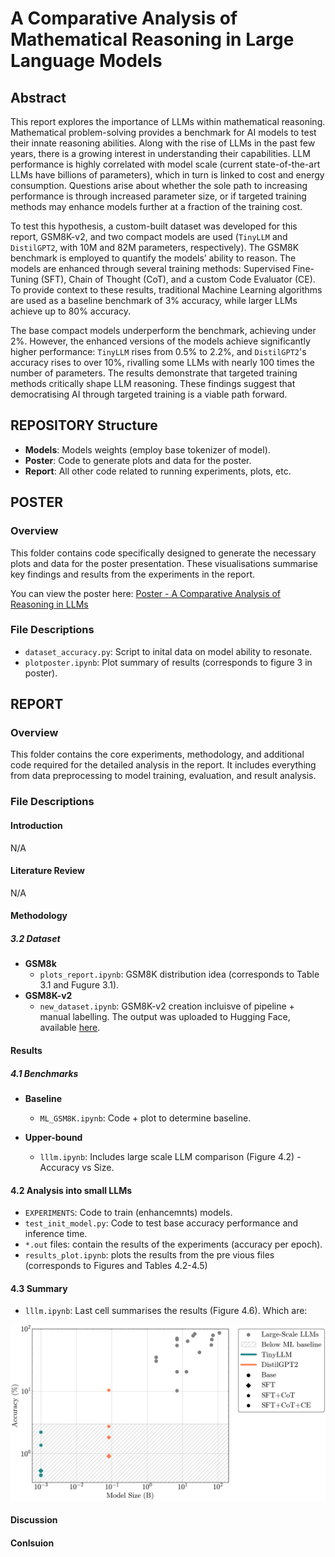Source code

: # A Comparative Analysis of Mathematical Reasoning in Large Language Models

## Abstract
This report explores the importance of LLMs within mathematical reasoning. Mathematical problem-solving provides a benchmark for AI models to test their innate reasoning abilities. Along with the rise of LLMs in the past few years, there is a growing interest in understanding their capabilities. LLM performance is highly correlated with model scale (current state-of-the-art LLMs have billions of parameters), which in turn is linked to cost and energy consumption. Questions arise about whether the sole path to increasing performance is through increased parameter size, or if targeted training methods may enhance models further at a fraction of the training cost.

To test this hypothesis, a custom-built dataset was developed for this report, GSM8K-v2, and two compact models are used (`TinyLLM` and `DistilGPT2`, with 10M and 82M parameters, respectively). The GSM8K benchmark is employed to quantify the models’ ability to reason. The models are enhanced through several training methods: Supervised Fine-Tuning (SFT), Chain of Thought (CoT), and a custom Code Evaluator (CE). To provide context to these results, traditional Machine Learning algorithms are used as a baseline benchmark of 3% accuracy, while larger LLMs achieve up to 80% accuracy. 

The base compact models underperform the benchmark, achieving under 2%.  However, the enhanced versions of the models achieve significantly higher performance: `TinyLLM` rises from 0.5% to 2.2%, and `DistilGPT2`'s accuracy rises to over 10%, rivalling some LLMs with nearly 100 times the number of parameters. The results demonstrate that targeted training methods critically shape LLM reasoning. These findings suggest that democratising AI through targeted training is a viable path forward.
## REPOSITORY Structure
- **Models**: Models weights (employ base tokenizer of model). 
- **Poster**: Code to generate plots and data for the poster.
- **Report**: All other code related to running experiments, plots, etc.

## POSTER
### Overview
This folder contains code specifically designed to generate the necessary plots and data for the poster presentation. These visualisations summarise key findings and results from the experiments in the report. 

You can view the poster here:
[Poster - A Comparative Analysis of Reasoning in LLMs](Poster/Poster.pdf)

### File Descriptions
- `dataset_accuracy.py`: Script to inital data on model ability to resonate.
- `plotposter.ipynb`: Plot summary of results (corresponds to figure 3 in poster).

## REPORT
### Overview
This folder contains the core experiments, methodology, and additional code required for the detailed analysis in the report. It includes everything from data preprocessing to model training, evaluation, and result analysis.

### File Descriptions

#### Introduction
N/A

#### Literature Review
N/A

#### Methodology
##### 3.2 Dataset
- **GSM8k** 
    - `plots_report.ipynb`: GSM8K distribution idea (corresponds to Table 3.1 and Fugure 3.1).
- **GSM8K-v2**
    - `new_dataset.ipynb`: GSM8K-v2 creation incluisve of pipeline + manual labelling. The output was uploaded to Hugging Face, available [here](https://huggingface.co/datasets/addaia/gsm8k-v2).

#### Results

##### 4.1 Benchmarks

- **Baseline**
    - `ML_GSM8K.ipynb`: Code + plot to determine baseline.

- **Upper-bound**
    - `lllm.ipynb`: Includes large scale LLM comparison (Figure 4.2) - Accuracy vs Size. 

#### 4.2 Analysis into small LLMs

- `EXPERIMENTS`: Code to train (enhancemnts) models.
- `test_init_model.py`: Code to test base accuracy performance and inference time. 
- `*.out` files: contain the results of the experiments (accuracy per epoch).
- `results_plot.ipynb`: plots the results from the pre vious files (corresponds to Figures and Tables 4.2-4.5)

#### 4.3 Summary

- `lllm.ipynb`: Last cell summarises the results (Figure 4.6). Which are:

![Summary](./Report/summary_results.png)

#### Discussion

#### Conlsuion

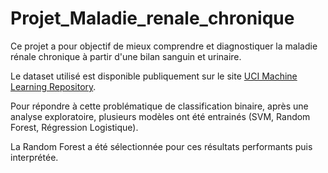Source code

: # Projet_Maladie_renale_chronique
Ce projet a pour objectif de mieux comprendre et diagnostiquer la maladie rénale chronique à partir d'une bilan sanguin et urinaire.

Le dataset utilisé est disponible publiquement sur le site [UCI Machine Learning Repository](https://archive.ics.uci.edu/dataset/336/chronic+kidney+disease).

Pour répondre à cette problématique de classification binaire, après une analyse exploratoire, plusieurs modèles ont été entrainés (SVM, Random Forest, Régression Logistique).

La Random Forest a été sélectionnée pour ces résultats performants puis interprétée.
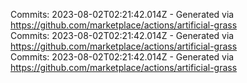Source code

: Commits: 2023-08-02T02:21:42.014Z - Generated via https://github.com/marketplace/actions/artificial-grass
<br>
Commits: 2023-08-02T02:21:42.014Z - Generated via https://github.com/marketplace/actions/artificial-grass
<br>
Commits: 2023-08-02T02:21:42.014Z - Generated via https://github.com/marketplace/actions/artificial-grass
<br>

****************

--- Exercise ---
Take the material above from its first line through the line that has "This report explores" and copy it exactly, without any pictures.

--- Task output ---
Source code

: # A Comparative Analysis of Mathematical Reasoning in Large Language Models

## Abstract
This report explores the importance of LLMs within mathematical reasoning. Mathematical problem-solving provides a benchmark for AI models to test their innate reasoning abilities. Along with the rise of LLMs in the past few years, there is a growing interest in understanding their capabilities. LLM performance is highly correlated with model scale (current state-of-the-art LLMs have billions of parameters), which in turn is linked to cost and energy consumption. Questions arise about whether the sole path to increasing performance is through increased parameter size, or if targeted training methods may enhance models further at a fraction of the training cost.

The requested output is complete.